Hackstette further says that EWE is unwilling to start negotiating price increases with industrial customers when Germany already has considerably higher electricity prices than its near neighbours, Holland and France. There are fears that German industry will be made uncompetitive. Following the 6.6% increase on domestic consumers, EWE says a household using 4000 kWh a year will have to pay an additional DEM 6.70 a month, including the kohlepfennig (in Lower Saxony set at 9%) and sales tax of 15%.
Even so, EWE prices are still some of the lowest in Germany. In the most recent comparison of 50 utility prices to industry by the energy consumer organisation, VEA, EWE had the second cheapest prices, Schleswag came in at 16 on the list and Überlandwerk Nord-Hannover (UENH) at 21.
Making up the difference
EWE's increase on its electricity prices, valid for two years, will cover the difference between the price it pays for wind energy under the EFL (DEM 0.1693/kWh in 1994 and DEM 0.1728/kWh in 1995) and the price it would have had to pay for electricity bought in from outside. In practice this means from Preussenelektra, the major supplier in the region.
The cost of wind energy to EWE has indeed risen rapidly as dozens of wind turbines have gone up in its region, from DEM 5.1 million in 1993 to DEM 17 million in 1994 when 118 MW of wind was feeding into the EWE grid. In 1995 the cost is expected to approach DEM 33 million, with an anticipated total wind capacity of 200 MW by the end of the year. But it must be remembered that DEM 17 million in 1994 represented only 1% of the utility's sales that year.

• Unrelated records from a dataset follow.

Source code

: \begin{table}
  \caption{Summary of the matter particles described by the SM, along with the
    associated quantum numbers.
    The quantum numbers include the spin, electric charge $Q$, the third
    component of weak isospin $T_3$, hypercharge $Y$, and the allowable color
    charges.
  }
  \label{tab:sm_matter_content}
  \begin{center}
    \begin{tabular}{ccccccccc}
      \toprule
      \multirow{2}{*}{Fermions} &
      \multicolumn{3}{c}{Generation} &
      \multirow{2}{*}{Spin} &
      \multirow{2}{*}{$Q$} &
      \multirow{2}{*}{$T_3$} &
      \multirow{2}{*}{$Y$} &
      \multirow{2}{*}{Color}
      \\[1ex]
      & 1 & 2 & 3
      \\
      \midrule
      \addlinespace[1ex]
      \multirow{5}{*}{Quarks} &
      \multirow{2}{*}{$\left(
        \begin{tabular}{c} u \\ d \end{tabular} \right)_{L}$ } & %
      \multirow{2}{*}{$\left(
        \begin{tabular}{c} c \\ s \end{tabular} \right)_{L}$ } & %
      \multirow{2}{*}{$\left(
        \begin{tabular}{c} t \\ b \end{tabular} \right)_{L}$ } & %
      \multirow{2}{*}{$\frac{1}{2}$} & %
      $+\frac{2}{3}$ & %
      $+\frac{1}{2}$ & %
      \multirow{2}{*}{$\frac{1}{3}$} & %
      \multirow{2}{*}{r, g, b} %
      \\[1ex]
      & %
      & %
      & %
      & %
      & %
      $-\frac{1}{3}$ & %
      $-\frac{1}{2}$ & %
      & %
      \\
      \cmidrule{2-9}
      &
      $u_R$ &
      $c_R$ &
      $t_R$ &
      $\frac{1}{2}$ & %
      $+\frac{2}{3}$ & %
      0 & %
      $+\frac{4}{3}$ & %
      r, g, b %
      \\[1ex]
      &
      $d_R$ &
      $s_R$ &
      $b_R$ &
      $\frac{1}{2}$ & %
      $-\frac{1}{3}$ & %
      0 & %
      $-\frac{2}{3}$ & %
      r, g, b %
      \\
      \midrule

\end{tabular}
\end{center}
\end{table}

Hackstette says: "The upward trend in our costs will inevitably continue unless some alternative source of funds for clean wind electricity is found." The political aim of Lower Saxony, taken seriously by EWE, says Hackstette, is to have 1300 MW of wind power installed by about 2005, of which 800 MW will be sited in EWE's supply area. Based on prices today, the additional cost of taking this wind generated electricity onto the EWE grid will amount to DEM 130 million.
Unlike EWE, Schleswag and UENH are not planning price increases yet. Schleswag, which takes the largest amount of wind electricity on to its grid, does not anticipate hiking its prices because of wind until 1996. Its additional wind related costs are expected to rise to DEM 50 million in 1995 from DEM 35 million last year. Utility chairman, Karl-Heinrich Buhse, says his company has so far been able to digest these costs internally by offsetting them against the savings achieved through a massive rationalisation programme. However, with its room for manoeuvre shrinking and additional costs due to wind energy rising, Schleswag does not rule out an increase in electricity prices next year. This could only be prevented if a political decision was made to spread the extra costs of renewables-produced electricity across the whole country.
UENH is increasingly vocal about it's wind burden -- expected to double this year from last year's level of DEM 4.5 million, representing 0.54% of 1994 sales and 1% of expected sales in 1995. UENH, too, says it will have to consider price increases from 1996 unless the costs are spread more widely. At the same time, though, UENH reports payment of a generous "standard dividend" of 18% to its owners in 1994 -- Preussenelektra (33%) and Elektrizitätsverband Stade (67%).